Attualmente però la partita più importante si svolge attualmente in territorio polacco. La posizione della UE è abbastanza chiara e il Commissario all'Energia Gunther Oettinger lo ha ripetuto più volte: occorre sul problema una politica comune fra tutti gli Stati membri (anche perchè – ovviamente – le questioni ambientali hanno il potere di provocare impatti sovranazionali). Il governo polacco sa che la fratturazione idraulica non sia al momento una tecnologia per la quale la Commissione Europea nutra una grande simpatia e questo cozza contro la sua politica energetica nazionale: il sottosuolo della Polonia contiene ampie riserve di gas intrappolato nelle rocce. Quindi Maciej Olex-Szczytowski, che non ho capito se sia un funzionario od un superconsulente del Ministero degli Affari Esteri polacco, ha dichiarato recentemente ad una conferenza sull'argomento che la sua nazione porrà il diritto di veto su qualsiasi limitazione all'utilizzo di tecnologie estrattive in nome della libertà per ogni Stato di adottare la politica energetica di suo interesse e che il regime ambientale richiesto dalla UE sia esagerato in rapporto alle esigenze economiche. Inoltre ha lanciato la solita tiritera degli ambientalisti che si oppongono allo sviluppo e osservato come secondo lui l'UE non possa permettersi di non sfruttare risorse che le darebbero una maggiore autosufficienza energetica.

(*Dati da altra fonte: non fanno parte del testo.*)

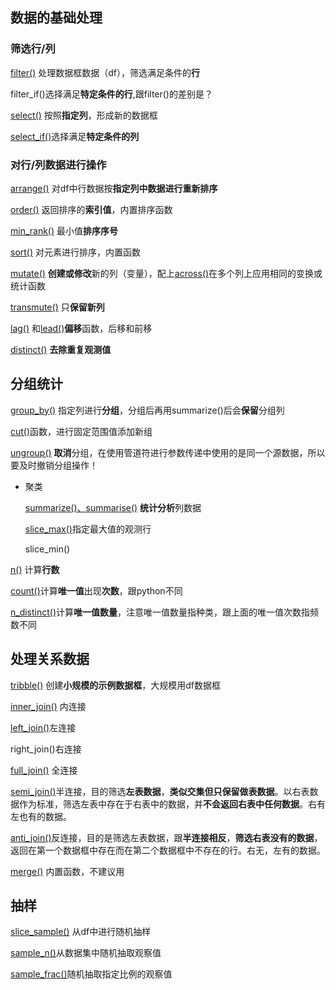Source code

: ## 数据的基础处理
### 筛选行/列
[filter()](dplyr/filter().md) 处理数据框数据（df），筛选满足条件的**行**

filter_if()选择满足**特定条件的行**,跟filter()的差别是？

[select()](dplyr/select().md) 按照**指定列**，形成新的数据框

[select_if()](dplyr/select_if().md)选择满足**特定条件的列**
### 对行/列数据进行操作
[arrange()](dplyr/arrange().md) 对df中行数据按**指定列中数据进行重新排序**

[order()](base-content/order().md) 返回排序的**索引值**，内置排序函数

[min_rank()](dplyr/min_rank().md) 最小值**排序序号**

[sort()](base-content/sort().md) 对元素进行排序，内置函数


[mutate()](dplyr/mutate().md) **创建或修改**新的列（变量），配上[across()](dplyr/across().md)在多个列上应用相同的变换或统计函数

[transmute()](dplyr/transmute().md) 只**保留新列**


[lag()](dplyr/lag().md) 和[lead()](dplyr/lead().md)**偏移**函数，后移和前移

[distinct()](dplyr/distinct().md) **去除重复观测值**

## 分组统计
[group_by()](dplyr/group_by().md) 指定列进行**分组**，分组后再用summarize()后会**保留**分组列

[cut()](dplyr/cut().md)函数，进行固定范围值添加新组

[ungroup()](dplyr/ungroup().md) **取消**分组，在使用管道符进行参数传递中使用的是同一个源数据，所以要及时撤销分组操作！

- 聚类

	[summarize()、summarise()](dplyr/summarize()、summarise().md) **统计分析**列数据

	[slice_max()](dplyr/slice_max().md)指定最大值的观测行

	slice_min()


[n()](dplyr/n().md) 计算**行数**

[count()](dplyr/count().md)计算**唯一值**出现**次数**，跟python不同

[n_distinct()](dplyr/n_distinct().md)计算**唯一值数量**，注意唯一值数量指种类，跟上面的唯一值次数指频数不同

## 处理关系数据
[tribble()](dplyr/tribble().md) 创建**小规模的示例数据框**，大规模用df数据框

[inner_join()](dplyr/inner_join().md) 内连接

[left_join()](dplyr/left_join().md)左连接

right_join()右连接

[full_join()](dplyr/full_join().md) 全连接

[semi_join()](dplyr/semi_join().md)半连接，目的筛选**左表数据**，**类似交集但只保留做表数据**。以右表数据作为标准，筛选左表中存在于右表中的数据，并**不会返回右表中任何数据**。右有左也有的数据。

[anti_join()](dplyr/anti_join().md)反连接，目的是筛选左表数据，跟**半连接相反**，**筛选右表没有的数据**，返回在第一个数据框中存在而在第二个数据框中不存在的行。右无，左有的数据。

[merge()](base-content/merge().md) 内置函数，不建议用

## 抽样
[slice_sample()](dplyr/slice_sample().md) 从df中进行随机抽样

[sample_n()](dplyr/sample_n().md)从数据集中随机抽取观察值

[sample_frac()](dplyr/sample_frac().md)随机抽取指定比例的观察值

Da notare che nell'estate appena scorsa in Polonia sono stati trovati importanti giacimenti convenzionali di metano con il diretto coinvolgimento di società americane, dei quali quello di Kutno appare molto importante. Questo giacimento è nella continuazione meridionale dei giacimenti ad idrocarburi del Mare del Nord ed è quindi un gicimento convenzionale a tutti gli effetti, ma le riserve stimate nei gas shales polacchi sono di un paio di ordini di grandezza superiori. Per questo a Varsavia c'è un così grande fermento al proposito.